WHAT THIS TASK INVOLVES ▸
From the records below, transcribe exactly the lines that begin at the line with "- Define roles" and end at the line with "- Follow the", both included.

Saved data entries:
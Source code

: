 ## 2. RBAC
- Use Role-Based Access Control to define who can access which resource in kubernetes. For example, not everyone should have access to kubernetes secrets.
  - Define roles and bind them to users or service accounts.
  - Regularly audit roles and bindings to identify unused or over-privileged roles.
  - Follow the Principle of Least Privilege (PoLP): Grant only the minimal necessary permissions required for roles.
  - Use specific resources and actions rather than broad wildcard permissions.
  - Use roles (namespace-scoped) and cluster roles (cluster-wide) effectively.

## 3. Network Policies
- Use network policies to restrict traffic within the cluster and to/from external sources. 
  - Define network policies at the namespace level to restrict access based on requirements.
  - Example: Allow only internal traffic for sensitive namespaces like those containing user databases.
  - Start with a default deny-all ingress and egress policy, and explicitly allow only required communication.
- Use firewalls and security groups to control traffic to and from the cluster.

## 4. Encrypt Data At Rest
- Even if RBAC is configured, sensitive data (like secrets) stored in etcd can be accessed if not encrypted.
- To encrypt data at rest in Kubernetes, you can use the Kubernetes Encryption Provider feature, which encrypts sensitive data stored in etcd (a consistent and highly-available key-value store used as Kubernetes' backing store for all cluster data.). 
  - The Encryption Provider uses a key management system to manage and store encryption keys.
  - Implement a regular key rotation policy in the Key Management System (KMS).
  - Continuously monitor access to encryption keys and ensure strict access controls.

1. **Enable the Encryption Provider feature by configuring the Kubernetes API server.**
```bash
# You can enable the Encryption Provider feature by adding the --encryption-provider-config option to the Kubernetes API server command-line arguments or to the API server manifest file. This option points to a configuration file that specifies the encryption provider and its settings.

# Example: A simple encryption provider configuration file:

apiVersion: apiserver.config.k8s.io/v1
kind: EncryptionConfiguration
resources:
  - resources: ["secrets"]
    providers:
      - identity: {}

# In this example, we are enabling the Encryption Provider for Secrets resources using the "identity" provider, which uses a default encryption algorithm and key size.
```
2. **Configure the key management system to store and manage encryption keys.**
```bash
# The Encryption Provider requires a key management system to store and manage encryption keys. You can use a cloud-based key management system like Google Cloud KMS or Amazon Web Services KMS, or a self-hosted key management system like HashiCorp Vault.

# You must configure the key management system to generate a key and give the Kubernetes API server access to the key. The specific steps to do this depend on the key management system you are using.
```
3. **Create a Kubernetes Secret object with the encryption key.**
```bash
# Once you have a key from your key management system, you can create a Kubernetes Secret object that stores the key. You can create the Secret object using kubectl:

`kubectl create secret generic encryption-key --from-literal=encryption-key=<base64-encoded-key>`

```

SOLUTION ▸
  - Define roles and bind them to users or service accounts.
  - Regularly audit roles and bindings to identify unused or over-privileged roles.
  - Follow the Principle of Least Privilege (PoLP): Grant only the minimal necessary permissions required for roles.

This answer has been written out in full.